United States District Court, E.D. North Carolina, Western Division

January 28, 2015

UNITED STATES OF AMERICA,
v.
SCOTTIE EDMONDS, Defendant.

ORDER

JAMES C. FOX, Senior District Judge.

This matter is before the court on Scottie Edmonds' Motion for Relief under Dorsey [DE-33].

Factual and Procedural Background

On April 9, 2010, Edmonds was charged in a one-count criminal information. See Criminal Information [DE-14]... Edmonds was charged with conspiracy to distribute and possess with the intent to distribute more than 50 grams of cocaine base (crack), in violation of 21 U.S.C. § 846.

Edmonds' arraignment was held on May 10, 2010. At his arraignment, Edmonds entered a plea of guilty pursuant to a written plea agreement [DE-21].

On November 12, 2010, the court held Edmonds' sentencing hearing. At sentencing, the court determined that Edmonds' guidelines range was 135 to 168 months. The Government moved for a downward departure pursuant to U.S.S.G. § 5K1.1 and 18 U.S.C. § 3553(e) based on substantial assistance. The court sentenced Edmonds to 108 months' imprisonment. See Judgment [DE-25].

Edmonds filed a motion for sentence reduction pursuant to 18 U.S.C. § 3582(c)(2) [DE-28] on January 30, 2013. This court denied the motion with the following explanation:

The defendant was sentenced under the provisions of the Fair Sentencing Act of 2010 and/or the retroactive crack cocaine amendments (Amendment 706 as amended or Amendment 750 Parts A and C). Therefore, no further consideration is warranted.

[DE-32] at 1.

On May 31, 2013, Edmonds filed the instant Motion for Reliefunder Dorsey [DE-33]. Next, Edmonds filed a Motion for Reduction of Sentence under 18 U.S.C. § 3582(c) [DE-36] on December 23, 2014. In his motion, Edmonds moved for an order reducing his guidelines range based on the 2014 retroactive amendments to the drug guidelines. On December 30, 2014, this court entered an order [DE-37] granting Edmonds' motion. The court determined Edmonds' amended guideline range to be 110 to 137 months and reduced his sentence from 108 months to 88 months.

Discussion

In his instant Motion for Relief under Dorsey, Edmonds requests that this court modify, reduce or vacate his sentence pursuant to the retroactive application of the Supreme Court's decision in Dorsey v. United States, 132 S.Ct. 2321 (2012). [DE-33] at 1.

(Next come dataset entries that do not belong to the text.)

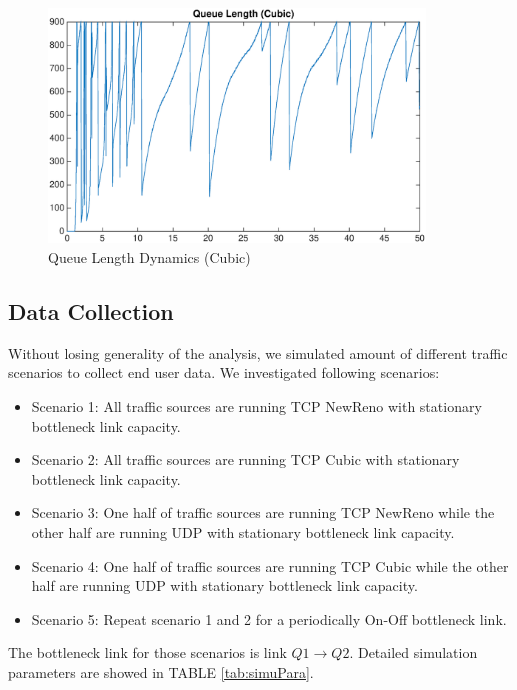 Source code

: \begin{figure}
\centering
\includegraphics[width=10cm]{QueueLengthCubic.eps}
\caption{Queue Length Dynamics (Cubic)}
\label{queuelengthCubic}
\end{figure}


\subsection{Data Collection}
Without losing generality of the analysis, we simulated amount of different traffic scenarios to collect end user data. We investigated following scenarios: 
\begin{itemize}
    \item Scenario 1: All traffic sources are running TCP NewReno with stationary bottleneck link capacity.
    \item Scenario 2: All traffic sources are running TCP Cubic with stationary bottleneck link capacity.
    \item Scenario 3: One half of traffic sources are running TCP NewReno while the other half are running UDP with stationary bottleneck link capacity.
    \item Scenario 4: One half of traffic sources are running TCP Cubic while the other half are running UDP with stationary bottleneck link capacity.
    \item Scenario 5: Repeat scenario 1 and 2 for a periodically On-Off bottleneck link.
\end{itemize}
The bottleneck link for those scenarios is link $Q1 \to Q2$. Detailed simulation parameters are showed in TABLE \ref{tab:simuPara}.

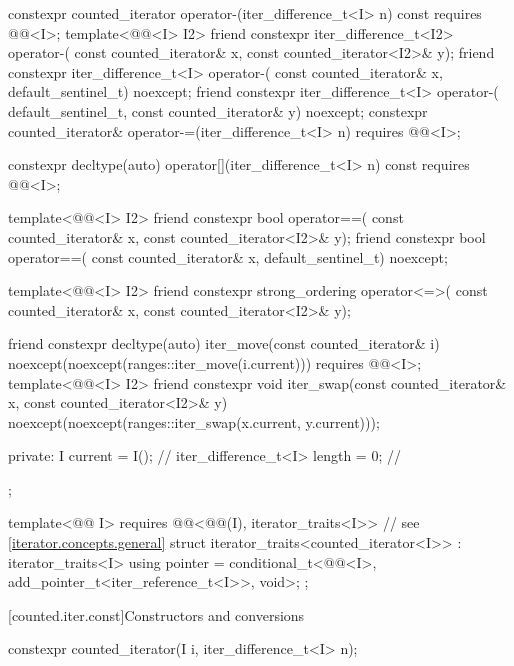 \begin{codeblock}
{{    constexpr counted_iterator operator-(iter_difference_t<I> n) const
      requires @@<I>;
    template<@@<I> I2>
      friend constexpr iter_difference_t<I2> operator-(
        const counted_iterator& x, const counted_iterator<I2>& y);
    friend constexpr iter_difference_t<I> operator-(
      const counted_iterator& x, default_sentinel_t) noexcept;
    friend constexpr iter_difference_t<I> operator-(
      default_sentinel_t, const counted_iterator& y) noexcept;
    constexpr counted_iterator& operator-=(iter_difference_t<I> n)
      requires @@<I>;

    constexpr decltype(auto) operator[](iter_difference_t<I> n) const
      requires @@<I>;

    template<@@<I> I2>
      friend constexpr bool operator==(
        const counted_iterator& x, const counted_iterator<I2>& y);
    friend constexpr bool operator==(
      const counted_iterator& x, default_sentinel_t) noexcept;

    template<@@<I> I2>
      friend constexpr strong_ordering operator<=>(
        const counted_iterator& x, const counted_iterator<I2>& y);

    friend constexpr decltype(auto) iter_move(const counted_iterator& i)
      noexcept(noexcept(ranges::iter_move(i.current)))
        requires @@<I>;
    template<@@<I> I2>
      friend constexpr void iter_swap(const counted_iterator& x, const counted_iterator<I2>& y)
        noexcept(noexcept(ranges::iter_swap(x.current, y.current)));

  private:
    I current = I();                    // \expos
    iter_difference_t<I> length = 0;    // \expos
  };

  template<@@ I>
    requires @@<@@(I), iterator_traits<I>>   // see \ref{iterator.concepts.general}
  struct iterator_traits<counted_iterator<I>> : iterator_traits<I> {
    using pointer = conditional_t<@@<I>,
                                  add_pointer_t<iter_reference_t<I>>, void>;
  };
}
\end{codeblock}

[counted.iter.const]{Constructors and conversions}

%
\begin{itemdecl}
constexpr counted_iterator(I i, iter_difference_t<I> n);
\end{itemdecl}


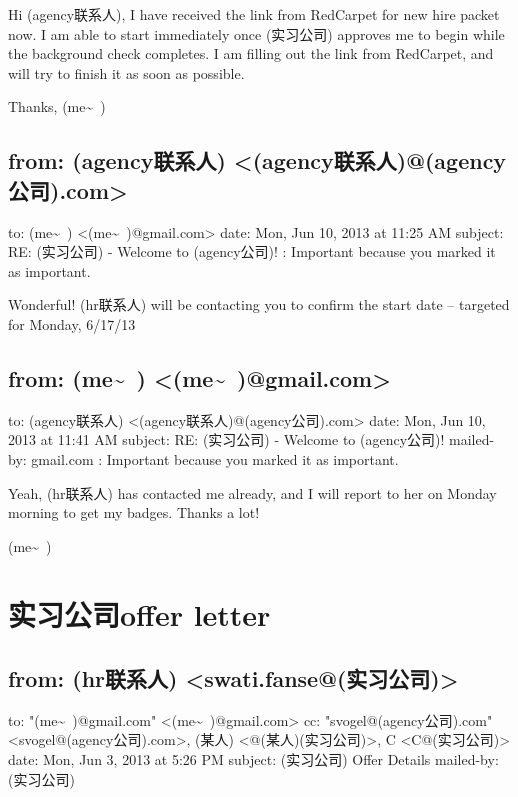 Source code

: \documentclass[12pt]{book}
\begin{document}
Hi (agency联系人),
I have received the link from RedCarpet for new hire packet now. I am able to start immediately once (实习公司) approves me to begin while the background check completes.
I am filling out the link from RedCarpet, and will try to finish it as soon as possible.

Thanks,
(me\textasciitilde{}~)


\section{from:         (agency联系人) <(agency联系人)@(agency公司).com>}
\label{sec-39-17}
to:         (me\textasciitilde{}~) <(me\textasciitilde{}~)@gmail.com>
date:         Mon, Jun 10, 2013 at 11:25 AM
subject:         RE: (实习公司) - Welcome to (agency公司)!
:         Important because you marked it as important.

Wonderful! (hr联系人) will be contacting you to confirm the start date -- targeted for Monday, 6/17/13 


\section{from:         (me\textasciitilde{}~) <(me\textasciitilde{}~)@gmail.com>}
\label{sec-39-18}
to:         (agency联系人) <(agency联系人)@(agency公司).com>
date:         Mon, Jun 10, 2013 at 11:41 AM
subject:         RE: (实习公司) - Welcome to (agency公司)!
mailed-by:         gmail.com
:         Important because you marked it as important.

Yeah, (hr联系人) has contacted me already, and I will report to her on Monday morning to get my badges. Thanks a lot!

(me\textasciitilde{}~)

\chapter{实习公司offer letter}
\label{sec-40}

\section{from:         (hr联系人) <swati.fanse@(实习公司)>}
\label{sec-40-1}
to:         "(me\textasciitilde{}~)@gmail.com" <(me\textasciitilde{}~)@gmail.com>
cc:         "svogel@(agency公司).com" <svogel@(agency公司).com>,
 (某人) <@(某人)(实习公司)>,
 C <C@(实习公司)>
date:         Mon, Jun 3, 2013 at 5:26 PM
subject:         (实习公司) Offer Details
mailed-by:         (实习公司)
\end{document}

Effective August 3, 2010, Congress enacted the Fair Sentencing Act of 2010 ("FSA"). The FSA increased the amount of crack cocaine necessary to trigger the statutory mandatory minimum sentences. In Dorsey v. United States, 132 S.Ct. 2321 (2012), the Supreme Court held that the FSA applies to defendants convicted for conduct taking place before the enactment of the FSA but sentenced after the FSA went into effect.

Pursuant to 18 U.S.C. § 3582(c), "a defendant who has been sentenced to a term of imprisonment based on a sentencing range that has subsequently been lowered by the Sentencing Commission" may file a motion asking the court to reduce his sentence. The court may reduce the defendant's term of imprisonment "after considering the factors set forth in [18 U.S.C. § 3553(a)] to the extent that they are applicable, if such a reduction is consistent with applicable policy statements issued by the Sentencing Commission." 18 U.S.C. § 3582(c)(2).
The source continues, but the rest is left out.